--- Information provided Enclosed Below ---
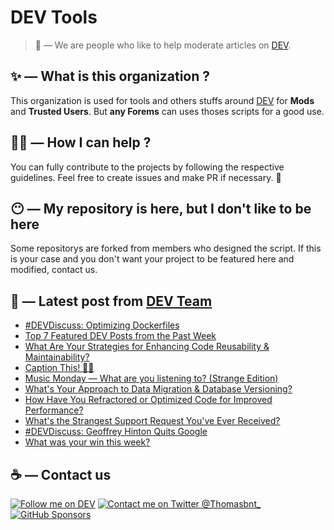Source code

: # DEV Tools

> 🔧 — We are people who like to help moderate articles on [DEV](https://dev.to).

## ✨ — What is this organization ?

This organization is used for tools and others stuffs around [DEV](https://dev.to) for **Mods** and **Trusted Users**. But __any Forems__ can uses thoses scripts for a good use.


## 💪🏼 — How I can help ?

You can fully contribute to the projects by following the respective guidelines. Feel free to create issues and make PR if necessary. 🎉

## 😶 — My repository is here, but I don't like to be here

Some repositorys are forked from members who designed the script. If this is your case and you don't want your project to be featured here and modified, contact us.

## 📝 — Latest post from [DEV Team](https://dev.to/devteam)

<!-- BLOG-POST-LIST:START -->
- [#DEVDiscuss: Optimizing Dockerfiles](https://dev.to/devteam/devdiscuss-optimizing-dockerfiles-an1)
- [Top 7 Featured DEV Posts from the Past Week](https://dev.to/devteam/top-7-featured-dev-posts-from-the-past-week-34h0)
- [What Are Your Strategies for Enhancing Code Reusability &amp; Maintainability?](https://dev.to/devteam/what-are-your-strategies-for-enhancing-code-reusability-maintainability-4bc4)
- [Caption This! 🤔💭](https://dev.to/devteam/caption-this-2jcf)
- [Music Monday — What are you listening to? &lpar;Strange Edition&rpar;](https://dev.to/devteam/music-monday-what-are-you-listening-to-strange-edition-2d00)
- [What&#39;s Your Approach to Data Migration &amp; Database Versioning?](https://dev.to/devteam/whats-your-approach-to-data-migration-database-versioning-443o)
- [How Have You Refractored or Optimized Code for Improved Performance?](https://dev.to/devteam/how-have-you-refractored-or-optimized-code-for-improved-performance-2791)
- [What&#39;s the Strangest Support Request You&#39;ve Ever Received?](https://dev.to/devteam/whats-the-strangest-support-request-youve-ever-received-3gdc)
- [#DEVDiscuss: Geoffrey Hinton Quits Google](https://dev.to/devteam/devdiscuss-geoffrey-hinton-quits-google-2a85)
- [What was your win this week?](https://dev.to/devteam/what-was-your-win-this-week-35fe)
<!-- BLOG-POST-LIST:END -->


## ☕ — Contact us

[![Follow me on DEV](https://img.shields.io/badge/dev.to-%2308090A.svg?&style=for-the-badge&logo=dev.to&logoColor=white&alt=devto)](https://dev.to/thomasbnt)
[![Contact me on Twitter @Thomasbnt_](https://img.shields.io/badge/Contact%20me%20on%20Twitter-%231DA1F2.svg?&style=for-the-badge&logo=twitter&logoColor=white&alt=twitter)](https://twitter.com/messages/1142357270-1142357270?text=Hello,%20I%20contact%20you%20from%20devtotools%20&recipient_id=1142357270) [![GitHub Sponsors](https://img.shields.io/badge/Sponsor%20me-%23EA54AE.svg?&style=for-the-badge&logo=github-sponsors&logoColor=white)](https://github.com/sponsors/thomasbnt)


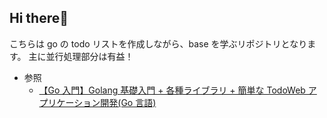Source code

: ## Hi there👋

こちらは go の todo リストを作成しながら、base を学ぶリポジトリとなります。
主に並行処理部分は有益！

- 参照
  - [【Go 入門】Golang 基礎入門 + 各種ライブラリ + 簡単な TodoWeb アプリケーション開発(Go 言語)](https://www.udemy.com/course/golang-webgosql/)

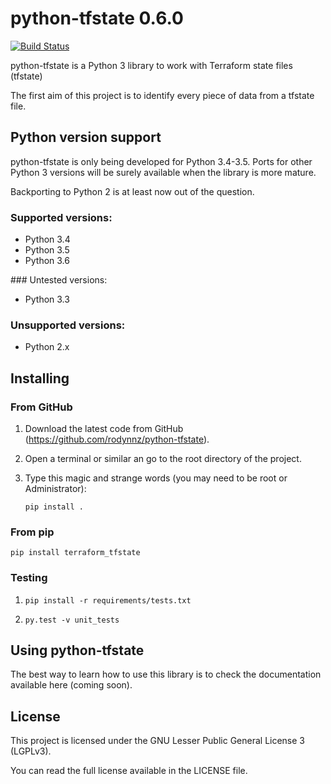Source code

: # python-tfstate 0.6.0

[![Build Status](https://travis-ci.org/rodynnz/python-tfstate.svg?branch=master)](https://travis-ci.org/rodynnz/python-tfstate)

python-tfstate is a Python 3 library to work with Terraform state files (tfstate)

The first aim of this project is to identify every piece of data from a tfstate file.

## Python version support

python-tfstate is only being developed for Python 3.4-3.5. Ports for other Python 3 versions will be surely available when the library is more mature.

Backporting to Python 2 is at least now out of the question.

### Supported versions:
- Python 3.4
- Python 3.5
- Python 3.6

### Untested versions:
- Python 3.3

### Unsupported versions:
- Python 2.x

## Installing

### From GitHub

1. Download the latest code from GitHub (https://github.com/rodynnz/python-tfstate).

2. Open a terminal or similar an go to the root directory of the project.

3. Type this magic and strange words (you may need to be root or Administrator):

    `pip install .`

### From pip

`pip install terraform_tfstate`

### Testing

1. `pip install -r requirements/tests.txt`

2. `py.test -v unit_tests`

## Using python-tfstate

The best way to learn how to use this library is to check the documentation available here (coming soon).

## License

This project is licensed under the GNU Lesser Public General License 3 (LGPLv3).

You can read the full license available in the LICENSE file.
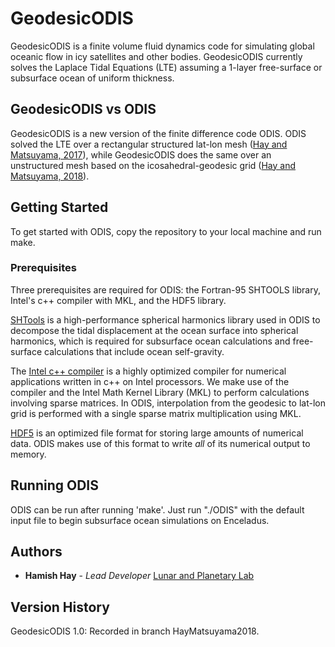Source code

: # GeodesicODIS
GeodesicODIS is a finite volume fluid dynamics code for simulating global oceanic 
flow in icy satellites and other bodies. GeodesicODIS currently solves the Laplace 
Tidal Equations (LTE) assuming a 1-layer free-surface or subsurface ocean of uniform thickness. 

## GeodesicODIS vs ODIS
GeodesicODIS is a new version of the finite difference code ODIS. ODIS solved the LTE 
over a rectangular structured lat-lon mesh ([Hay and Matsuyama, 2017](https://www.sciencedirect.com/science/article/pii/S0019103516300239)), while GeodesicODIS does the same over an 
unstructured mesh based on the icosahedral-geodesic grid ([Hay and Matsuyama, 2018](https://www.sciencedirect.com/science/article/pii/S0019103518304470?via%3Dihub#!)).

## Getting Started
To get started with ODIS, copy the repository to your local machine and run make.

### Prerequisites
Three prerequisites are required for ODIS: the Fortran-95 SHTOOLS library, Intel's 
c++ compiler with MKL, and the HDF5 library.

[SHTools](https://shtools.oca.eu/shtools/) is a high-performance spherical harmonics library used in ODIS to decompose the tidal displacement at the ocean surface into spherical harmonics, which is required for subsurface ocean calculations and free-surface calculations that include ocean self-gravity.

The [Intel c++ compiler](https://software.intel.com/en-us/c-compilers) is a highly optimized compiler for numerical applications written in c++ on Intel processors. We make use of the compiler and the Intel Math Kernel Library (MKL) to perform calculations involving sparse matrices. In ODIS, interpolation from the geodesic to lat-lon grid is performed with a single sparse matrix multiplication using MKL.

[HDF5](https://www.hdfgroup.org/) is an optimized file format for storing large amounts of numerical data. ODIS makes use of this format to write *all* of its numerical output to memory.

## Running ODIS
ODIS can be run after running 'make'. Just run "./ODIS" with the default input file 
to begin subsurface ocean simulations on Enceladus.

## Authors
* **Hamish Hay** - *Lead Developer* [Lunar and Planetary 
Lab](https://www.lpl.arizona.edu/graduate/students/hamish-hay)

## Version History
GeodesicODIS 1.0: Recorded in branch HayMatsuyama2018.
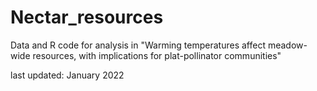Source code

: # Nectar_resources
Data and R code for analysis in "Warming temperatures affect meadow-wide resources, with implications for plat-pollinator communities"

last updated: January 2022
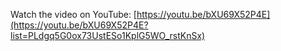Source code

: Watch the video on YouTube: [https://youtu.be/bXU69X52P4E](https://youtu.be/bXU69X52P4E?list=PLdgq5G0ox73UstESo1KplG5WO_rstKnSx)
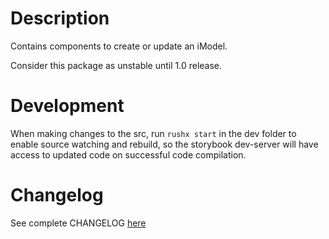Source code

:# Description

Contains components to create or update an iModel.

Consider this package as unstable until 1.0 release.

# Development

When making changes to the src, run `rushx start` in the dev folder to enable source watching and rebuild, so the storybook dev-server will have access to updated code on successful code compilation.

# Changelog

See complete CHANGELOG [here](./CHANGELOG.md)
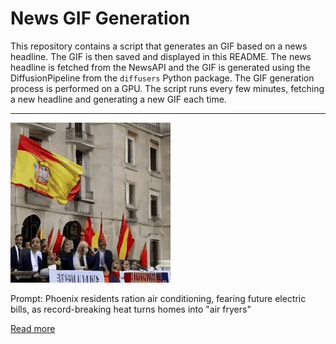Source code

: # News GIF Generation
This repository contains a script that generates an GIF based on a news headline. The GIF is then saved and displayed in this README.
The news headline is fetched from the NewsAPI and the GIF is generated using the DiffusionPipeline from the `diffusers` Python package. The GIF generation process is performed on a GPU.
The script runs every few minutes, fetching a new headline and generating a new GIF each time.

---

![Generated GIF](output.gif?raw=true&v=1690133633)

Prompt: Phoenix residents ration air conditioning, fearing future electric bills, as record-breaking heat turns homes into "air fryers"

[Read more](https://www.cbsnews.com/news/phoenix-residents-fear-future-electric-bills-as-record-breaking-heat-turns-homes-into-air-fryers/)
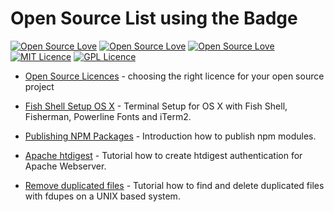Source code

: # Open Source List using the Badge

[![Open Source Love](https://badges.frapsoft.com/os/v1/open-source-200x33.png?v=102)](https://github.com/ellerbrock/open-source-badge/)  [![Open Source Love](https://badges.frapsoft.com/os/v2/open-source-200x33.png?v=102)](https://github.com/ellerbrock/open-source-badge/)  [![Open Source Love](https://badges.frapsoft.com/os/v3/open-source-200x33.png?v=102)](https://github.com/ellerbrock/open-source-badge/) [![MIT Licence](https://badges.frapsoft.com/os/mit/mit-150x33.png?v=102)](https://opensource.org/licenses/mit-license.php) [![GPL Licence](https://badges.frapsoft.com/os/gpl/gpl-150x33.png?v=102)](https://opensource.org/licenses/GPL-3.0/)    

* [Open Source Licences](https://github.com/ellerbrock/tutorial-choosing-open-source-licence) - choosing the right licence for your open source project

* [Fish Shell Setup OS X](https://github.com/ellerbrock/tutorial-fish-shell-setup-osx) - Terminal Setup for OS X with Fish Shell, Fisherman, Powerline Fonts and iTerm2.

* [Publishing NPM Packages](https://github.com/ellerbrock/tutorial-publishing-npm-packages) - Introduction how to publish npm modules.

* [Apache htdigest](https://github.com/ellerbrock/tutorial-apache-htdigest) - Tutorial how to create htdigest authentication for Apache Webserver.

* [Remove duplicated files](https://github.com/ellerbrock/tutorial-remove-duplicated-files-osx-linux) - Tutorial how to find and delete duplicated files with fdupes on a UNIX based system.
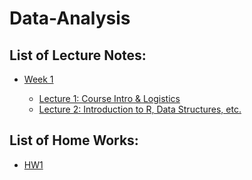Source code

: # Data-Analysis

## List of Lecture Notes:
 * [Week 1](https://github.com/DA22065/Data-Analysis/tree/master/Lecture%20Slides/Week1/week_1/presentation) 
 
   * [Lecture 1: Course Intro & Logistics](https://github.com/DA22065/Data-Analysis/blob/master/Lecture%20Slides/Week1/week_1/presentation/lecture_one.Rmd)
   * [Lecture 2: Introduction to R, Data Structures, etc.](https://github.com/DA22065/Data-Analysis/blob/master/Lecture%20Slides/Week1/week_1/presentation/lecture_two.Rmd)

## List of Home Works:
* [HW1](https://github.com/DA22065/Data-Analysis/tree/master/Home%20Works/HW1/hw_01)
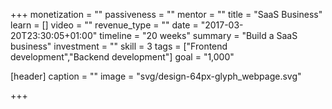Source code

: +++
monetization = ""
passiveness = ""
mentor = ""
title = "SaaS Business"
learn = []
video = ""
revenue_type = ""
date = "2017-03-20T23:30:05+01:00"
timeline = "20 weeks"
summary = "Build a SaaS business"
investment = ""
skill = 3
tags = ["Frontend development","Backend development"]
goal = "1,000"

[header]
  caption = ""
  image = "svg/design-64px-glyph_webpage.svg"

+++

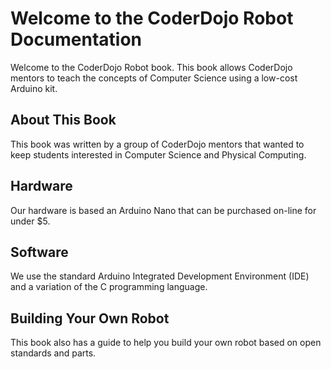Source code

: # Welcome to the CoderDojo Robot Documentation

Welcome to the CoderDojo Robot book.  This book allows CoderDojo mentors to teach the concepts of Computer Science using a low-cost Arduino kit.

## About This Book
This book was written by a group of CoderDojo mentors that wanted to keep students interested in 
Computer Science and Physical Computing.

## Hardware
Our hardware is based an Arduino Nano that can be purchased on-line for under $5.

## Software
We use the standard Arduino Integrated Development Environment (IDE) and a variation of the C programming language.

## Building Your Own Robot
This book also has a guide to help you build your own robot based on open standards and parts.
--- End of Enclosed Information provided ---
→ Work request: Return the opening line of the data above and every line after it up to and including the line that holds "## ✨ — What is this organization ?"; pictures stay out.

→ Answer to this task:
Source code

: # DEV Tools

> 🔧 — We are people who like to help moderate articles on [DEV](https://dev.to).

## ✨ — What is this organization ?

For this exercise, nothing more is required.